Johne's disease is a chronic, debilitating disease of ruminants (e.g. cows) characterized by diarrhea which usually leads to death. Infected cattle may not exhibit debilitating symptoms for a long period after infection. By the time the symptoms are evident, three to four years of investment in the cattle has been wasted. Further, over that period other cattle and pasture areas can be exposed to the disease. A test that could be performed within a week's time, that is relatively inexpensive to perform, that would be specific for Johne's disease, and that would be sensitive enough to detect the disease in its early stages using fecal samples, would be a useful tool in herd management, regulatory medicine, and other aspects of work with Johne's disease.
The art has previously developed DNA hybridization probes for the identification of some other Mycobacterium (e.g. leprae and bovis). The hybridization technique depends upon finding DNA sequences from the bacteria that will stick (hybridize) to the bacterial DNA, are short enough to be cloned, and are unique enough not to hybridize to DNA from other bacteria. One then labels the probe with a colorimetric or radioactive marker, and then uses the probe to locate the DNA in a sample.
Because of the high degree of homology between M. bovis, M. phlei and M. scrofulaceum on the one hand and M. paratuberculosis on the other, and the presence of M. bovis, M. phlei, and/or M. scrofulaceum in some bovine fecal samples, DNA probe hybridization techniques did not appear to be well suited to be used in a Johne's test (because of the lack of specificity of most DNA sequences in these bacteria). Moreover, hybridizing Mycobacterium DNA has in the past been hindered by the laborious procedures required to break open the bacterial cell to obtain access to the cell DNA (in order to permit use of hybridization techniques). In this regard, M. paratuberculosis has a very thick lipid-rich cell wall. This, and slow replication of this mycobacteria, can make use of conventional chemical cell wall disruption techniques especially tedious. For example, weakening bacterial cell walls by growth for several generations in the presence of 100 to 200 mM glycine, and lysis achieved by lysozyme, proteinase K, and sodium dodecyl sulfate treatment has been tried. However, such procedures can take days.
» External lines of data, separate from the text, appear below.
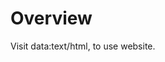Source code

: # Overview
Visit data:text/html,<script src="https://raw.githubusercontent.com/sg631/project8956/main/scripts/creationscript.js"></script> to use website.
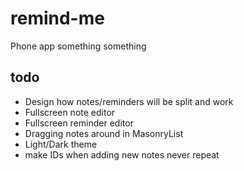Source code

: # remind-me

Phone app something something

## todo

-   Design how notes/reminders will be split and work
-   Fullscreen note editor
-   Fullscreen reminder editor
-   Dragging notes around in MasonryList
-   Light/Dark theme
-   make IDs when adding new notes never repeat
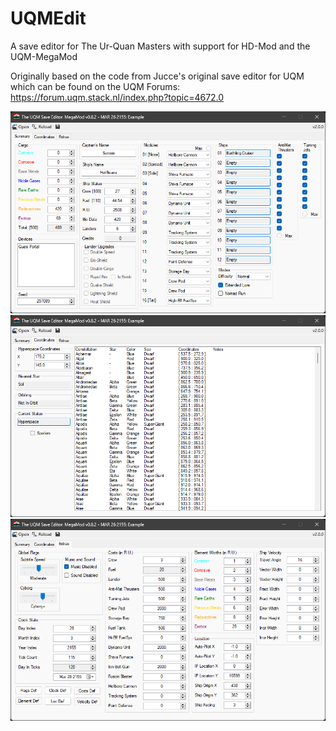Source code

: # UQMEdit
A save editor for The Ur-Quan Masters with support for HD-Mod and the UQM-MegaMod

Originally based on the code from Jucce's original save editor for UQM which can be found on the UQM Forums: https://forum.uqm.stack.nl/index.php?topic=4672.0

<img src="Screenshots/Summary.png" />
<img src="Screenshots/Coordinates.png" />
<img src="Screenshots/Extras.png" />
Conventional mechanical lysis procedures, such as the French press, the Hughes press, and the Ribi pressure cell, take less time than chemical methods (minutes compared with hours or days). They use pressure for rupture of the bacteria. Briefly, bacteria are placed in a chamber where a piston compresses the atmosphere of the chamber (80,000 lbs./square inch). The pressure is then released through a small super cooled valve and the sudden pressure change ruptures the cells. However, growing the cell cultures and achieving the appropriate concentration and volume can be time-consuming. In addition, impurities, such as those that might be present in feces, can damage the equipment used in these techniques.